Из всего сказанного Валевским, восприятие Ларисы уловило лишь одно притягательное слово – Венеция, остальные ее мало интересовали и поэтому она их не расслышала.
– А я, к своему стыду, ни разу не была в Венеции.
– Тогда я тебе завидую.
– Почему?
– Я всегда завидую тем людям, которым предстоит впервые увидеть Венецию.
– А я ее увижу?
– Обещаю. Это будет моим подарком.
– Спасибо, любимый, но ты и так уже сделал мне чудесный подарок, – небрежно прервала его Лара, – и он обворожительно пахнет.
– Подарок?
– Да, ты подарил мне запах счастья.
«Ну вот, – грустно подумал осоловевший от этих слов Валевский, глядя на свежевыкрашенную стену Кофейного домика, с проступающими на ней темными пятнами сырости, – ну вот тебе и на, как мы все по-разному смотрим на мир: один замечает то, на что другой не обратит внимания, а другой не видит ничего из того, что замечает первый. Вот вам и разница в восприятии, в мировоззрении, да и в чем хотите». На мгновение его охватила внутренняя паника, которая тут же сменилась какой-то спокойной обреченностью, если не сказать безразличием.

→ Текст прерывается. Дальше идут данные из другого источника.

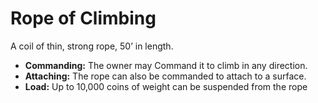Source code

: # Rope of Climbing

A coil of thin, strong rope, 50’ in length.

- **Commanding:** The owner may Command it to climb in any direction.
- **Attaching:** The rope can also be commanded to attach to a surface.
- **Load:** Up to 10,000 coins of weight can be suspended from the rope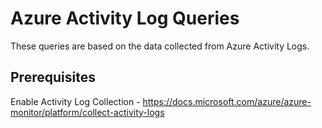 # Azure Activity Log Queries

These queries are based on the data collected from Azure Activity Logs.

## Prerequisites

Enable Activity Log Collection - <https://docs.microsoft.com/azure/azure-monitor/platform/collect-activity-logs>
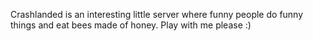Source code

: ---
---
Crashlanded is an interesting little server where funny people do funny things and eat bees made of honey.
Play with me please :)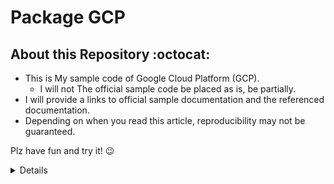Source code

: # Package GCP

## About this Repository :octocat:

+ This is My sample code of Google Cloud Platform (GCP).
  + I will not The official sample code be placed as is, be partially.
+ I will provide a links to official sample documentation and the referenced documentation.
+ Depending on when you read this article, reproducibility may not be guaranteed.

Plz have fun and try it! :wink:

<details>
<summary>Details</summary>

+ 個別リソース
  + [Cloud Build](./builds)
  + [Kubernetes Engine](./kubernetes)
  + [Anthos](./anthos/)
  + [AlloyDB for PostgreSQL](./alloydb/)
  + [App Engine](./appengine/)
  + [Artifact Registry](./artifacts/)
  + [BigQuery](./bigquery/)
  + [Bigtable](./bigtable/)
  + [Cloud Build](./cloud-build/)
  + [Pub/Sub](./cloudpubsub/)
  + [Compute Engine](./compute/)
  + [Dataproc](./dataproc)
  + [Cloud Deploy](./deploy/)
  + [Filestore](./filestore/)
  + [Cloud Functions](./functions/)
  + [Container Registry](./gcr/)
  + [Hybrid Connectivity](./hybrid/)
  + [IAM & Admin](./iam-admin/)
  + [Kubernetes Engine](./kubernetes/)
  + [Logging](./logs/)
  + [Monitoring](./monitoring)
  + [Network Security](./net-security/)
  + [Network services](./net-services/)
  + [VPC network](./networking)
  + [Cloud Run](./run/)
  + [Spanner](./spanner/)
  + [SQL](./sql/)
  + [Cloud Storage](./storage/)
  + [Workflows](./workflows/)
  + [Memorystore](./memorystore/)
+ 組織リソース
  + [Manage resources](./cloud-resource-manager/)
  + [Billing](./billing/)
  + [Security](./security/)

</details>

Сегодня солнце как-то особенно не торопилось покидать этот день и этот сад, оно искрилось на непокрытой шее Лары и подсвечивало ее лицо так, что на нем заметно проступили все морщинки. От нежности у Валевского перехватило дыхание, и он залпом осушил свой бокал, чтобы как можно скорее отогнать досаду на самого себя. Но бокал оказался малоэффективным. «Почему же мы до сих пор не вместе?» – спросил себя Валевский, и тут же сделал все тот же неутешительный вывод: «Какой же я все-таки трус. Я трус, я боюсь сделать выбор. Выбор – это приговор, пусть и не окончательный, но приговор. А я не хочу делать выбор, потому что, каждый раз выбирая, человек рискует сделать неправильный выбор. И что тогда? Тогда можно сильно об этом пожалеть. А если не выбирать, притихнуть, затаиться? Не выбирать – это тоже выбор. Однако… какой же я все-таки трус и лицемер». Лара не заметила его внезапного беспокойства, и она, увы, не услышала предупреждающий шепот безысходности, так низко пролетевшей над самым ее ухом. Наслаждаясь перспективой совместного беспредельного блаженства, Лара пила вино маленькими глоточками, пребывая во хмелю каких-то своих сентиментальных иллюзий. Полузакрыв глаза, она брала тонкими пальчиками крохотные кусочки сыра с тарелки и отправляла их в рот, словно птичка клевала. Она была счастлива.